Rendered images with source text
========================================
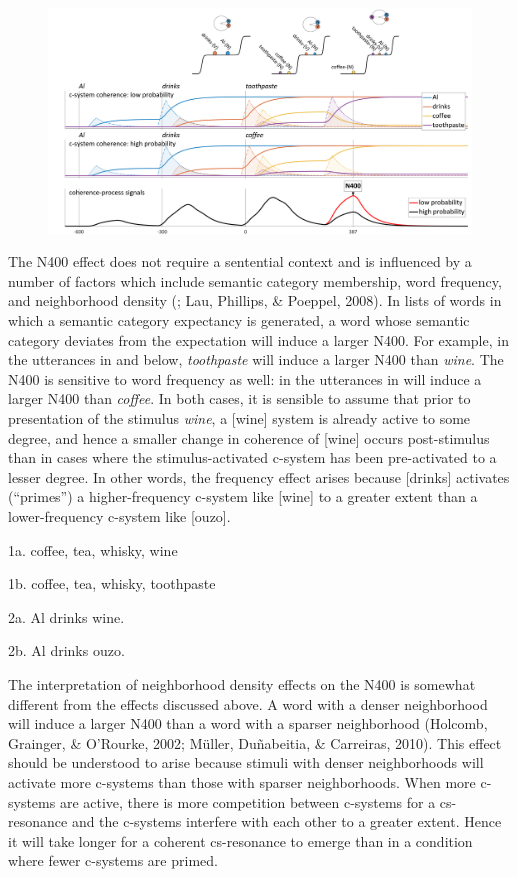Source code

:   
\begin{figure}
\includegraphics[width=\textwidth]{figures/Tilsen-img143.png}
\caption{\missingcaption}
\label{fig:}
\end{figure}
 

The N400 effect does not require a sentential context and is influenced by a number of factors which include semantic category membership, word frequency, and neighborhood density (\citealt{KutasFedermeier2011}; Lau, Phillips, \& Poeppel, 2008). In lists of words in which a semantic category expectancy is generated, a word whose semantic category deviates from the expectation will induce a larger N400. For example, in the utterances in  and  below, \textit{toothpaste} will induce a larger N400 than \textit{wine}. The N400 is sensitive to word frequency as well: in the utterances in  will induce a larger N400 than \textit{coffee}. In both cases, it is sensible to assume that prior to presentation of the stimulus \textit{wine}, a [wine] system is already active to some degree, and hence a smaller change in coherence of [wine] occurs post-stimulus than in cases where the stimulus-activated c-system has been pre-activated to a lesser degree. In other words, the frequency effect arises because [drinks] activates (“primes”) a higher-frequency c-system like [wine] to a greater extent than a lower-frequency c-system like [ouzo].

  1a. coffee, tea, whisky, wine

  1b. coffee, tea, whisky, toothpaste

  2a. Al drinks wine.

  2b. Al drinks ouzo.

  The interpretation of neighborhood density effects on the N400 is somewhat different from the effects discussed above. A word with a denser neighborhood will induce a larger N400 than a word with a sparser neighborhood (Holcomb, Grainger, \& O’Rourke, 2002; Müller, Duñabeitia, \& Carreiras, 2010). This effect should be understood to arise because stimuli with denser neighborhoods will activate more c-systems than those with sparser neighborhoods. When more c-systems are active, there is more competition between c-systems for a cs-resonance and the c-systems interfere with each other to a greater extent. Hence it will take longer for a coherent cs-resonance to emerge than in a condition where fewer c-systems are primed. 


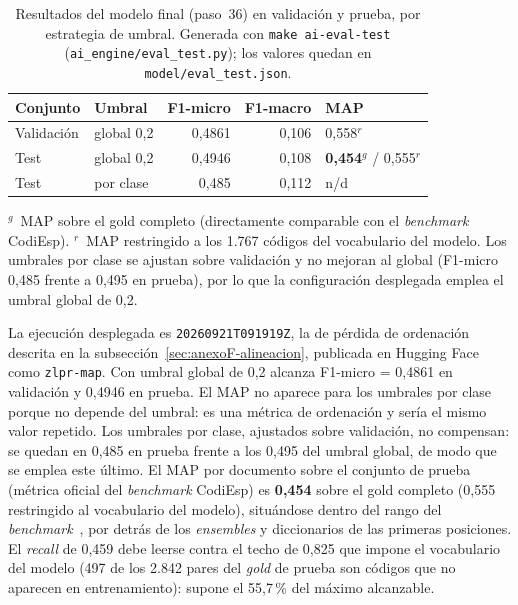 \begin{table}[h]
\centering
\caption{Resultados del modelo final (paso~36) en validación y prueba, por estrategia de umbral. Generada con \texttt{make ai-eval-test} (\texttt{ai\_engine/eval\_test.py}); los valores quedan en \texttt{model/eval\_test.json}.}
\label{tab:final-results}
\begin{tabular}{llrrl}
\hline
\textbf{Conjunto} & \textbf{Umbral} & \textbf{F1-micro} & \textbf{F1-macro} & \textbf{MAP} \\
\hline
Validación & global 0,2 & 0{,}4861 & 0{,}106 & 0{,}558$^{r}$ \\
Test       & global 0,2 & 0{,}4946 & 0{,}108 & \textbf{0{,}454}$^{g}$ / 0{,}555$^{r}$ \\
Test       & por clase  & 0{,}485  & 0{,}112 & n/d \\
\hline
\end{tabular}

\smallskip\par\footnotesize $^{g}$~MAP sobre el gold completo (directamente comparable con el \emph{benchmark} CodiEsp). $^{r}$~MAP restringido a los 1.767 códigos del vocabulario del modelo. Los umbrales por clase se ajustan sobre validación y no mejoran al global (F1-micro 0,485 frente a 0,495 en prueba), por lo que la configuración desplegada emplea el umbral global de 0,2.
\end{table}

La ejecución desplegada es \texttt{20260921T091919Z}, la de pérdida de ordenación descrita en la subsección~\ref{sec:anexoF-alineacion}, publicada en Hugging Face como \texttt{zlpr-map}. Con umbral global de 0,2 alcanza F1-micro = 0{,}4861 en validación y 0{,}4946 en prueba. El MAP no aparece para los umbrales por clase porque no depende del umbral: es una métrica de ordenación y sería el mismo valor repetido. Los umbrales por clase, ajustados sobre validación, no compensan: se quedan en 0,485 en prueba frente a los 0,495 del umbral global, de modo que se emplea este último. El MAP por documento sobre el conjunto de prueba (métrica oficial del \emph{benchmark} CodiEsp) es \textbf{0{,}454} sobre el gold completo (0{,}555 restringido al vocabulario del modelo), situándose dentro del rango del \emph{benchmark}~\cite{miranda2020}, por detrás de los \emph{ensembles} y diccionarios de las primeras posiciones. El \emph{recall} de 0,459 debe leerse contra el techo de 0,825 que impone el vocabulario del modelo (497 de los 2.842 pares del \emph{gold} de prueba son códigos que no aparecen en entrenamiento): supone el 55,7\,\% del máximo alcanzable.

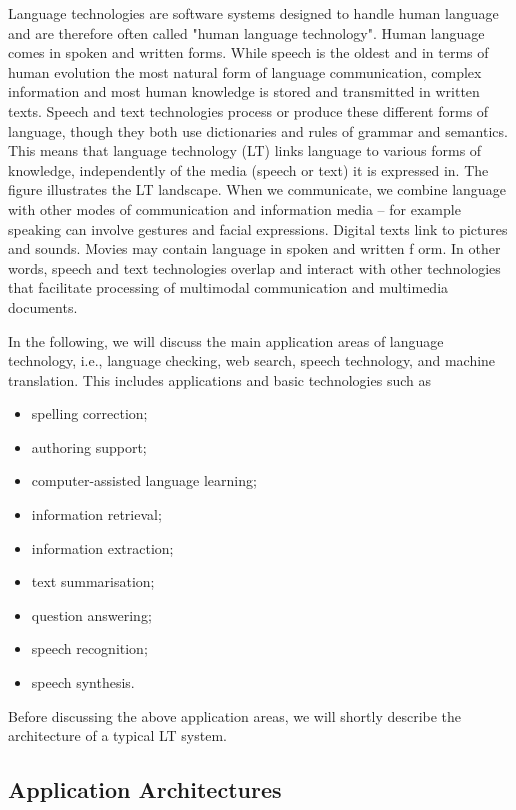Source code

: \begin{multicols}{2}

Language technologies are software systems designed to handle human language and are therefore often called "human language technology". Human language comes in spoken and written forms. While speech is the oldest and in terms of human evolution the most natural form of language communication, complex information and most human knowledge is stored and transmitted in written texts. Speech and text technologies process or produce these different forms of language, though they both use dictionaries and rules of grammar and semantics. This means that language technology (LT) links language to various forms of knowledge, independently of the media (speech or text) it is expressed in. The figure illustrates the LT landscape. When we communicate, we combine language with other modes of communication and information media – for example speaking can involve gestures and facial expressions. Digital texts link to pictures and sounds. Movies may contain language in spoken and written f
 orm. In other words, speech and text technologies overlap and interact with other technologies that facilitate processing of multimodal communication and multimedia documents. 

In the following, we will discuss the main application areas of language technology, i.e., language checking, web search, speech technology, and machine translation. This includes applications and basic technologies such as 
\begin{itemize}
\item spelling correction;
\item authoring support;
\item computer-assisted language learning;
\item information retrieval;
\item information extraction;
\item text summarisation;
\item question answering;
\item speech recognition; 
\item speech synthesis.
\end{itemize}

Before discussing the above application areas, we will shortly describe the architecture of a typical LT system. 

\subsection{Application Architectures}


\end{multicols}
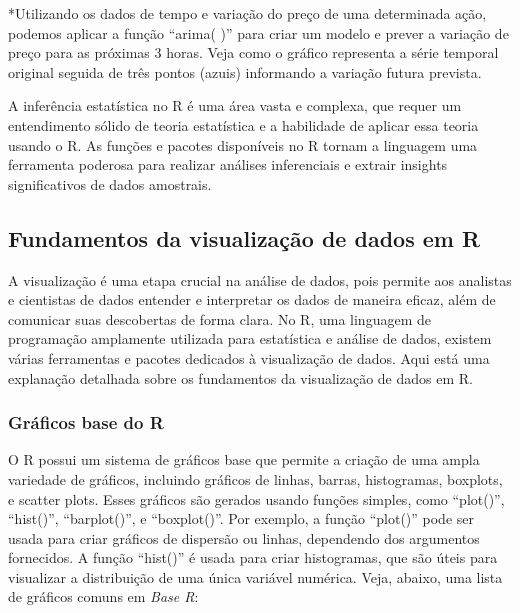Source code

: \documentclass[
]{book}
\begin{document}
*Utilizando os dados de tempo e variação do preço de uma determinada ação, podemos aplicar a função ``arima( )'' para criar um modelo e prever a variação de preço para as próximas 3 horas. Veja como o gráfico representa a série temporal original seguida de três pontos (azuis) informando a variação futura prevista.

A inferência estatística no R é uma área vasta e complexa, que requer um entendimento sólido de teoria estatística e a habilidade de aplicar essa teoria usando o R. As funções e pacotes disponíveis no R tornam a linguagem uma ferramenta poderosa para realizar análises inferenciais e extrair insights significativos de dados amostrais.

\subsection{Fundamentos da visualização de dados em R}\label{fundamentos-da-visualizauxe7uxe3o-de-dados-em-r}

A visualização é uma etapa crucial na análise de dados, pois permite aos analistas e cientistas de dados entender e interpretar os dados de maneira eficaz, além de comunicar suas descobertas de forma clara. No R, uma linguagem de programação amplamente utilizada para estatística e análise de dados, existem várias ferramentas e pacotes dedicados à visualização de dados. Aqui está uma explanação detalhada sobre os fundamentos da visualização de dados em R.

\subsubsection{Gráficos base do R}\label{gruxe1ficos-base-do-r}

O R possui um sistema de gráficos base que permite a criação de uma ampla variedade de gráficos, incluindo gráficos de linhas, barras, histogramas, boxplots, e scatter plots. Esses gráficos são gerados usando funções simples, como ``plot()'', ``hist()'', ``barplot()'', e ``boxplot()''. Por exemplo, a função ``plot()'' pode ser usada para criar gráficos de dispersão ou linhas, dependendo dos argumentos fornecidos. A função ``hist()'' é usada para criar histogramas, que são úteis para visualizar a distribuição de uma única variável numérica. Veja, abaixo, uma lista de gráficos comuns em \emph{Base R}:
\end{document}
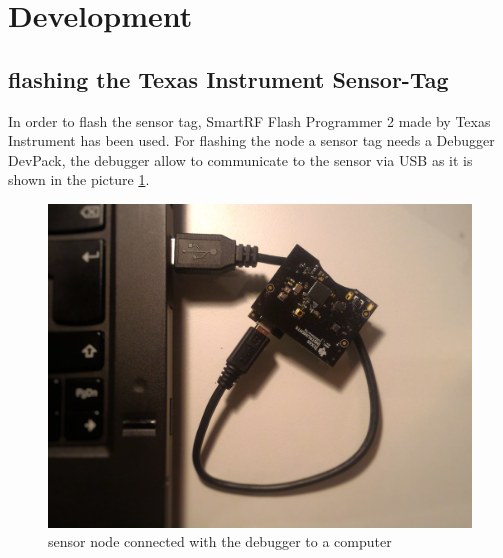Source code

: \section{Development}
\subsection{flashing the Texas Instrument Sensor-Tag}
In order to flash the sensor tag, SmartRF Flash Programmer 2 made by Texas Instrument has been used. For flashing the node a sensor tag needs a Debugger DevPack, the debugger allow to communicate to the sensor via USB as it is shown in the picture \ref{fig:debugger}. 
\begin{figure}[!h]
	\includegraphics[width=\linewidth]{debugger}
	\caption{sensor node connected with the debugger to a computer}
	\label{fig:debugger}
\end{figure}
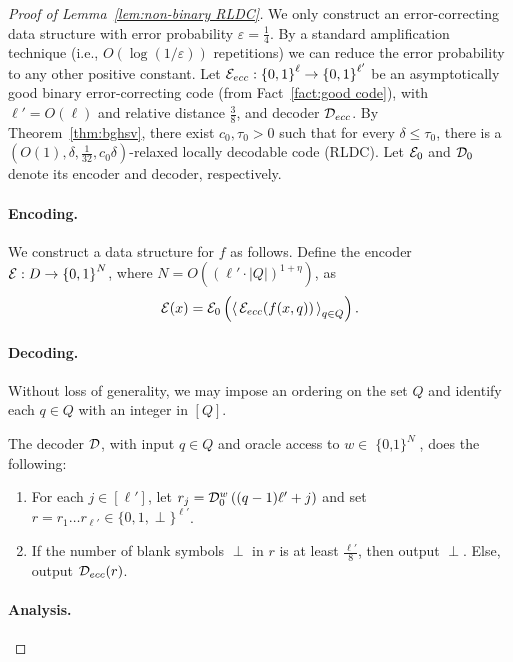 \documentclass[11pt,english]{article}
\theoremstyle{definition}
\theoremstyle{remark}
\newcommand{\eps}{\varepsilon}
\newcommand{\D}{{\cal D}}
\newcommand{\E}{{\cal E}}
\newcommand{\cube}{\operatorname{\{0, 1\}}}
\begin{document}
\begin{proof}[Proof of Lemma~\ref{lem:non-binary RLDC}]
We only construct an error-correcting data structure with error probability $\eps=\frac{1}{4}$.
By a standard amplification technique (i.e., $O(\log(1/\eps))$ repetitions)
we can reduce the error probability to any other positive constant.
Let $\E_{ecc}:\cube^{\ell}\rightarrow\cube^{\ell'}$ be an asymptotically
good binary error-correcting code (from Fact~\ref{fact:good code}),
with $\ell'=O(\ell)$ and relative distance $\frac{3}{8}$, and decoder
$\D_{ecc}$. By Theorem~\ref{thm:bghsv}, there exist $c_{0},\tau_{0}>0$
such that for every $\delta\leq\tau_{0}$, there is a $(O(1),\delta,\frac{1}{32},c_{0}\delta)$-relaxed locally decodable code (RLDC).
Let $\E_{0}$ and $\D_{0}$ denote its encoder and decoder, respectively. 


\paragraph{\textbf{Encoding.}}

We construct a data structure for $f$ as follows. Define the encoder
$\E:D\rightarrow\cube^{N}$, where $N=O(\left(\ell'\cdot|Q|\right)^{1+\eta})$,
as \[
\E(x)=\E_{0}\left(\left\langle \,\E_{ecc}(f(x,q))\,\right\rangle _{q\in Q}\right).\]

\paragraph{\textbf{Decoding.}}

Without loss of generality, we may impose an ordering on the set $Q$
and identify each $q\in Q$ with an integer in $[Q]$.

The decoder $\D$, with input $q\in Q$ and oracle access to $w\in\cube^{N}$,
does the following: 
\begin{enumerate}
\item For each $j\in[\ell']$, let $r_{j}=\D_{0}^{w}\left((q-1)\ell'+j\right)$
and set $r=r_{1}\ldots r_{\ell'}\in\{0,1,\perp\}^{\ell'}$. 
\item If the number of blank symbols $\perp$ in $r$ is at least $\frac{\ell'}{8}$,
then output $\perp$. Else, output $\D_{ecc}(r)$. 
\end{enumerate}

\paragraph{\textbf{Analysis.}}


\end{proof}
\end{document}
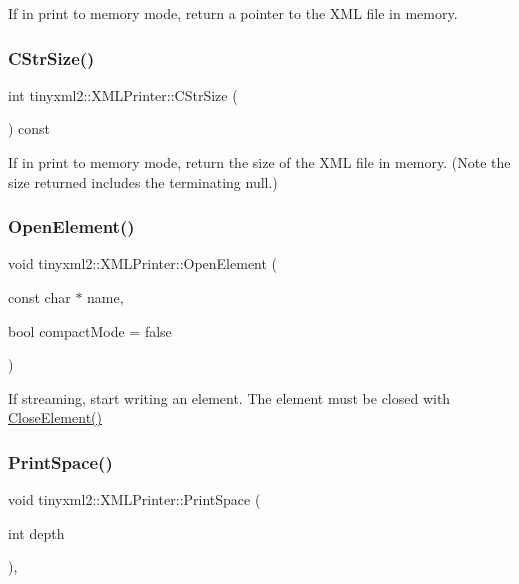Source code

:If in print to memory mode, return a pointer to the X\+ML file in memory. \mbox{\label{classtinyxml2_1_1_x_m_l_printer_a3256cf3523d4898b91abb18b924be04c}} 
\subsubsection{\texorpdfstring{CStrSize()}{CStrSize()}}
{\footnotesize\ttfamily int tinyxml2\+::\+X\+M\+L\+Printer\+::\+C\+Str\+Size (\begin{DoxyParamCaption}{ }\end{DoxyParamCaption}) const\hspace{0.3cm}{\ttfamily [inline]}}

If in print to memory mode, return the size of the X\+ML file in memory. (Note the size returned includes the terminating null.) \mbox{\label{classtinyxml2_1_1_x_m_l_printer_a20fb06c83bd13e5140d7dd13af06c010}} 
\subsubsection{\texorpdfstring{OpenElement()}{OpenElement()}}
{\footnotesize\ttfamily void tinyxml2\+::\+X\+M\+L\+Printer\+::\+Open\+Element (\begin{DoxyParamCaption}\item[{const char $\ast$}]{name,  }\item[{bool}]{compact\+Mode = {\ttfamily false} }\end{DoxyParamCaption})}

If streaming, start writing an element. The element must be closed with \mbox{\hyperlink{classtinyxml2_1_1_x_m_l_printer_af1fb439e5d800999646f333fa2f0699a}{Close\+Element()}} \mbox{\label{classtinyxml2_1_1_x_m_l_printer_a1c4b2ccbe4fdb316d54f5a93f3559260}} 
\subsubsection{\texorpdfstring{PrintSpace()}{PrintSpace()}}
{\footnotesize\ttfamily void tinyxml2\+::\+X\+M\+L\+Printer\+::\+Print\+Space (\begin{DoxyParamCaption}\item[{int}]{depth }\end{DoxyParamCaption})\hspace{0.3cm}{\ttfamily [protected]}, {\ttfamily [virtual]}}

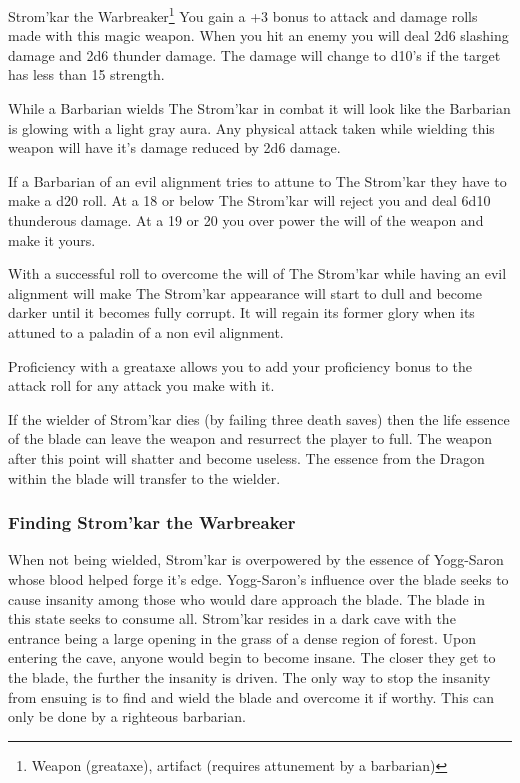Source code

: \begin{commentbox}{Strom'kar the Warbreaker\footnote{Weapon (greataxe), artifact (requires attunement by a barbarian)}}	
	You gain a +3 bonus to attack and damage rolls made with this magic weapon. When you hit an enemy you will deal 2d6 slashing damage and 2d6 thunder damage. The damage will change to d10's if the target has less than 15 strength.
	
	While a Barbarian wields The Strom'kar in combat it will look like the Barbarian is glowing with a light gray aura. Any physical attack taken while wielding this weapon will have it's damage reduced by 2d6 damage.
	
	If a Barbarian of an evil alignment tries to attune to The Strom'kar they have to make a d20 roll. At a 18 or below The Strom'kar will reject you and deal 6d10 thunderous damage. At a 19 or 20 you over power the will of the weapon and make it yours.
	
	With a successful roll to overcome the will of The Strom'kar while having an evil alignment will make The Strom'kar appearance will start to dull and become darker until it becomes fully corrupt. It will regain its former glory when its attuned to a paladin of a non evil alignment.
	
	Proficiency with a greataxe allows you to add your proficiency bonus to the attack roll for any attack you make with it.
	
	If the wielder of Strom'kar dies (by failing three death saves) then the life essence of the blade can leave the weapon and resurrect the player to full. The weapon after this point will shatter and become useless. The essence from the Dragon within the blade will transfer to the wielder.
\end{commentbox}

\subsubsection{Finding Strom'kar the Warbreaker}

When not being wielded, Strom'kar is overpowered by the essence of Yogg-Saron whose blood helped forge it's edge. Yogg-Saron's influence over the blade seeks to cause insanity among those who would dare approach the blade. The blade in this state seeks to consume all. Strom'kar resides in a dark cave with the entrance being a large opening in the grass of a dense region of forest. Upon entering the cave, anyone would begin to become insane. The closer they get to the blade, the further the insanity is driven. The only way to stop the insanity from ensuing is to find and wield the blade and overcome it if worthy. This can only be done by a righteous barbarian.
========================================
Work to complete: Where the string "following" occurs in the data, return the whole line.

Written reply:
In the following, we will discuss the main application areas of language technology, i.e., language checking, web search, speech technology, and machine translation. This includes applications and basic technologies such as 
does the following: 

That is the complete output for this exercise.